The Way Back movie reviewThe simplest way to describe The Way Back would be if a Hallmark movie and a sports movie had a baby. Pulling from two separate genres, the film from director Gavin O’Connor doesn’t have to strain too hard as it uses the basic tropes of each as a crutch for much of its running time. The film introduces us to former star basketball player Jack Cunningham (Ben Affleck) who is lured out of his alcoholic haze by his old Catholic high school in need of an emergency replacement for their down-on-their-luck basketball team. Apparently the need for a coach was dire enough that Cunningham being well-known as the local slush wasn’t enough to immediately eliminate him from contention.

At first reluctant to take the job, Cunningham accepts the added responsibility and stress while dealing with a serious drinking problem, a broken marriage, and recent tragedy in his family. If Affleck’s character was a song, it would be a country song. As for his team, it’s the expected motley group of kids smaller and less athletically gifted than most of their competition, but when both the coach and players buy-in and put their noses to the grindstone… well, you know the rest.

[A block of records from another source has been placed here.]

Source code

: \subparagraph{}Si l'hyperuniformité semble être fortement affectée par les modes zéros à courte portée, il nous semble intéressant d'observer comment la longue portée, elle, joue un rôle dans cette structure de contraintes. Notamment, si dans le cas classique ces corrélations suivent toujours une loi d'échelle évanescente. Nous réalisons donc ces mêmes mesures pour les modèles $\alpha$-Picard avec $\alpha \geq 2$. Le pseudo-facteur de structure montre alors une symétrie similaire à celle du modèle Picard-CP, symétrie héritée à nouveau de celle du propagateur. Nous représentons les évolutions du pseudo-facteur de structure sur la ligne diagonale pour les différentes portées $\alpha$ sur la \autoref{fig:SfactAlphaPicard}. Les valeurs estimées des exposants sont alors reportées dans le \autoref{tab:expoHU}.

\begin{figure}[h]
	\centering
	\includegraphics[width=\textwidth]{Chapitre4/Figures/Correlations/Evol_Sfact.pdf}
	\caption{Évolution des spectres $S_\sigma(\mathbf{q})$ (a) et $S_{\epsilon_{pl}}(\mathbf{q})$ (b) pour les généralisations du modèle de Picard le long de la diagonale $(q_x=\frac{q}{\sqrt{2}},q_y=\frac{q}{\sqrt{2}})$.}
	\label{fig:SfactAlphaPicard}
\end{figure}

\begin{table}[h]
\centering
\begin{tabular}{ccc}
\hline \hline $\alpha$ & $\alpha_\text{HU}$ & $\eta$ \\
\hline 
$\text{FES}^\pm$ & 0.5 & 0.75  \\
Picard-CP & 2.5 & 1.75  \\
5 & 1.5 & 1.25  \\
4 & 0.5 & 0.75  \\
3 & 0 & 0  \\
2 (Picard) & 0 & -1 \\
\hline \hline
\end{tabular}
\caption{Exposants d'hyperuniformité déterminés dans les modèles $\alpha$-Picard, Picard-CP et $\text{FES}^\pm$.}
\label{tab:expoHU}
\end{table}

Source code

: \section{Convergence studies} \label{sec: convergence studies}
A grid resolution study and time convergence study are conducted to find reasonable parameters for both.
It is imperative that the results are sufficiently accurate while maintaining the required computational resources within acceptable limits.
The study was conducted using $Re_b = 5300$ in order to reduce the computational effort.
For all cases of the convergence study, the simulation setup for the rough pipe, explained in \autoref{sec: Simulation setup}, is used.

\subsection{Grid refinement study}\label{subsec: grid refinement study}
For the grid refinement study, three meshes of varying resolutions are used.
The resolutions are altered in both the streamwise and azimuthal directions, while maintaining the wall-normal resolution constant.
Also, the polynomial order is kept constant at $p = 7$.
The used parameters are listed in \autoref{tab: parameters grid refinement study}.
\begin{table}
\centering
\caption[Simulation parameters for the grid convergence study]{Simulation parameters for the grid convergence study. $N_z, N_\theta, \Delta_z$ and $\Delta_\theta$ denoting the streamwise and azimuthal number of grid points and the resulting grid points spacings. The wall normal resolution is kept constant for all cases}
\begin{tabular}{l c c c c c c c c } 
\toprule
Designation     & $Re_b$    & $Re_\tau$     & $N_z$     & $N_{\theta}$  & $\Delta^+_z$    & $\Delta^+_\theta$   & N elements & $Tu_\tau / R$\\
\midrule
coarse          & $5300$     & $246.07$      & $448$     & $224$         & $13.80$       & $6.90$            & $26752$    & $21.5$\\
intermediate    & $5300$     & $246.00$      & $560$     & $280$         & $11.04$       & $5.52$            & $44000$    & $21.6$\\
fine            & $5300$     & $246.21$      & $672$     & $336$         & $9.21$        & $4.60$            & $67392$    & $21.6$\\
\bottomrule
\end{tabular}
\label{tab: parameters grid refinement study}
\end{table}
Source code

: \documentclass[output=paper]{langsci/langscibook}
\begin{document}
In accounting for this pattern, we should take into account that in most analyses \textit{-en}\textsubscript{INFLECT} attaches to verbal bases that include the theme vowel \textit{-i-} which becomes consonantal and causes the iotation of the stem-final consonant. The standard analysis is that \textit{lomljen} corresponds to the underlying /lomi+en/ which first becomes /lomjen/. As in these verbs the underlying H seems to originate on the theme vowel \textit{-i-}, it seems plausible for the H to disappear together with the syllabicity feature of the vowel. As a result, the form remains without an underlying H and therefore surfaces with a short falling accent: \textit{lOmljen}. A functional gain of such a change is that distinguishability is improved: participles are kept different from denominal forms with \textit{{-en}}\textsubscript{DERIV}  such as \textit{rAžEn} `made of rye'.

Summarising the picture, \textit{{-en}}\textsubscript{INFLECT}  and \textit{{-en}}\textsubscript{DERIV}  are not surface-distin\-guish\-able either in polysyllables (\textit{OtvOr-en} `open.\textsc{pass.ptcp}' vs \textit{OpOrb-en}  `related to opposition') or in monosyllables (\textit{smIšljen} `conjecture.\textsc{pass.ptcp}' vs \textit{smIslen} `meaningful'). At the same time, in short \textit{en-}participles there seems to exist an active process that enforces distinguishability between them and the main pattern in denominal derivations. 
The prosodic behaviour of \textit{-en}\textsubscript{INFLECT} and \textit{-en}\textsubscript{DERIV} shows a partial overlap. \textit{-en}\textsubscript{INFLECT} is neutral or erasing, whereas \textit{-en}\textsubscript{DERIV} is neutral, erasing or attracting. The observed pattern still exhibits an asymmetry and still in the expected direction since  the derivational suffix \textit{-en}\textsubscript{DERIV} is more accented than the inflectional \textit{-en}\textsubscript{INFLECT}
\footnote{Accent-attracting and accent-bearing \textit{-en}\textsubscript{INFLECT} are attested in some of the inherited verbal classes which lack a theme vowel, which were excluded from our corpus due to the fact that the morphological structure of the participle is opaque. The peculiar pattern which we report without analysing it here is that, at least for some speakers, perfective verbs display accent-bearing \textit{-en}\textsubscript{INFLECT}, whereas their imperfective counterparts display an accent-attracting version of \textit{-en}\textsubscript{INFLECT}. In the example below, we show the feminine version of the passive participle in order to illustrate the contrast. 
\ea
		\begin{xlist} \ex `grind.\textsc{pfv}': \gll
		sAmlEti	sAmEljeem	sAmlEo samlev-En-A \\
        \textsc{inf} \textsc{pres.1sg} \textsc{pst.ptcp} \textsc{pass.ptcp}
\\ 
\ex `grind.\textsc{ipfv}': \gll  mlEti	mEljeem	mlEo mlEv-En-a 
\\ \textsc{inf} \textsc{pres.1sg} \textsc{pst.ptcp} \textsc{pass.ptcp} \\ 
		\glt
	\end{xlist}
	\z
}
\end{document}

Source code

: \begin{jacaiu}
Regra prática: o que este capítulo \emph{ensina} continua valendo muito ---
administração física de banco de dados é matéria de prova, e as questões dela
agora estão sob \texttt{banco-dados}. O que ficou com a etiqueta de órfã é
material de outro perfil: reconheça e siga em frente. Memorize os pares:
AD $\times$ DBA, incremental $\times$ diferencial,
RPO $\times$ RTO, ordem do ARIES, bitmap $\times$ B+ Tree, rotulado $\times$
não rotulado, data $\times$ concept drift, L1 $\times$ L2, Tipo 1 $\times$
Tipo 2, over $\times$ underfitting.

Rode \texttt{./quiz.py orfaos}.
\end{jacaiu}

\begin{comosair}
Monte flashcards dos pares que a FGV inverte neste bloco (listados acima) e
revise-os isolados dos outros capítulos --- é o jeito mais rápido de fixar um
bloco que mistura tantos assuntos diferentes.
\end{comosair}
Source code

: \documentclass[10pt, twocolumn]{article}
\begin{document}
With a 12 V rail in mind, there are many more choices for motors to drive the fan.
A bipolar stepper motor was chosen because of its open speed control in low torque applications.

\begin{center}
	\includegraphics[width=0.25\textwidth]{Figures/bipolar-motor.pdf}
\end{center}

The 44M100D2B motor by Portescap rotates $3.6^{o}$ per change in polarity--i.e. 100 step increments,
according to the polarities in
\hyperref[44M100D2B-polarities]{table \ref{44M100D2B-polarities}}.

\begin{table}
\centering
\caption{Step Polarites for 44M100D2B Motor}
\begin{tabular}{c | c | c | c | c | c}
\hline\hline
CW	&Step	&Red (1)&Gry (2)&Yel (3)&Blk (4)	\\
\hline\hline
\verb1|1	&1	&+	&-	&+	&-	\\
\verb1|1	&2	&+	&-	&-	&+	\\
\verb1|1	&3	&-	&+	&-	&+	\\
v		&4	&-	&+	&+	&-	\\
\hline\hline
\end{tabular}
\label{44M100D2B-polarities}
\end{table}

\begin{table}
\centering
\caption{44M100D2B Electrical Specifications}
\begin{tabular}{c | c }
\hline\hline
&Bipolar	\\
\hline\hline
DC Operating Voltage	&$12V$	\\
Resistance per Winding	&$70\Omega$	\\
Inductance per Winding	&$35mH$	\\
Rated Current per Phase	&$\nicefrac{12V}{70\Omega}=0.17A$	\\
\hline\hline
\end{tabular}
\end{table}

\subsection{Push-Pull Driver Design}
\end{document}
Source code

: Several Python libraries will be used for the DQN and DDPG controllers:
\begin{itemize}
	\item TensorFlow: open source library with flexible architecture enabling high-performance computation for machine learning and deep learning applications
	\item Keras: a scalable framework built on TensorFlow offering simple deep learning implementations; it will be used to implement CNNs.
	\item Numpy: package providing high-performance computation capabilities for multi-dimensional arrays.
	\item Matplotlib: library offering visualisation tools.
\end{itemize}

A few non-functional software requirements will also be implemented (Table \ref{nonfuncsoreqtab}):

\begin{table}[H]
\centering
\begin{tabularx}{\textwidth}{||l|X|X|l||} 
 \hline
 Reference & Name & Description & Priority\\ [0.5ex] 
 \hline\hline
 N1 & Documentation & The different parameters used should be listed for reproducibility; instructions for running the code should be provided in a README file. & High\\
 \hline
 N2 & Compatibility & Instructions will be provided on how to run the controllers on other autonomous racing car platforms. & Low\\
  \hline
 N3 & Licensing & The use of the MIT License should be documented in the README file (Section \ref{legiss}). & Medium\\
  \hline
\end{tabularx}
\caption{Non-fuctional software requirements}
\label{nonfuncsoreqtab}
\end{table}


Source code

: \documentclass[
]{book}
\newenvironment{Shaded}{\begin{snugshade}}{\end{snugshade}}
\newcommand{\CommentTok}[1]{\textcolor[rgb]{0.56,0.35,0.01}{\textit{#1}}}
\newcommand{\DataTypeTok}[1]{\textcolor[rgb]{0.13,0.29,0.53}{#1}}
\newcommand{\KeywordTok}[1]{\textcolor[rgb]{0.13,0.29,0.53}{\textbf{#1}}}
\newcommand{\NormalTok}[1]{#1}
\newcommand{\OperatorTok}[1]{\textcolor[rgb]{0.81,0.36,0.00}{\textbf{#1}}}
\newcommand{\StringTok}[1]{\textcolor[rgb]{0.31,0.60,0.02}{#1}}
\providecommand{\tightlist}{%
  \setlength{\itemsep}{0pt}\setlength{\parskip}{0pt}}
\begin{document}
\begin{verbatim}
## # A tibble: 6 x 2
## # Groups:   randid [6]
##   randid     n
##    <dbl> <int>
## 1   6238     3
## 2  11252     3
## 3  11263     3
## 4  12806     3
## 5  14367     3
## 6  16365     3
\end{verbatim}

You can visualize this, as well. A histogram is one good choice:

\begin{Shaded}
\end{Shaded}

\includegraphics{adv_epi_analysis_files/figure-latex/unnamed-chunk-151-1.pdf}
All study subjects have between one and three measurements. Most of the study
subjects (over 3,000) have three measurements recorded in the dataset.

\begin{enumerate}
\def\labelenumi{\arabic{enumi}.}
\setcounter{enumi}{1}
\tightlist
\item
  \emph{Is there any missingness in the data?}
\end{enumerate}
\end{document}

Just as the sports thread of the story plays to type, so does the story of a broken man on his way to the bottom before finding understanding and a bit of salvation. The script by O’Connor and Brad Ingelsby works overtime to not color outside the lines of well-established themes, but the film does offer its share of enjoyable moments such as the running gags of Cunningham’s inability to control his language on the court, much to the dismay of the team’s spiritual advisor (Jeremy Radin), and one of his players (Will Ropp) putting moves on the cheerleader of the moment. While earning far-less screentime than Affleck, Janina Gavankar steals a few scenes as Cunningham’s estranged wife as the reasons for their rocky relationship are revealed. Affleck and Gavankar help elevate what could have easily been a movie of the week into something with a bit more substance even if the film is lacking in other areas.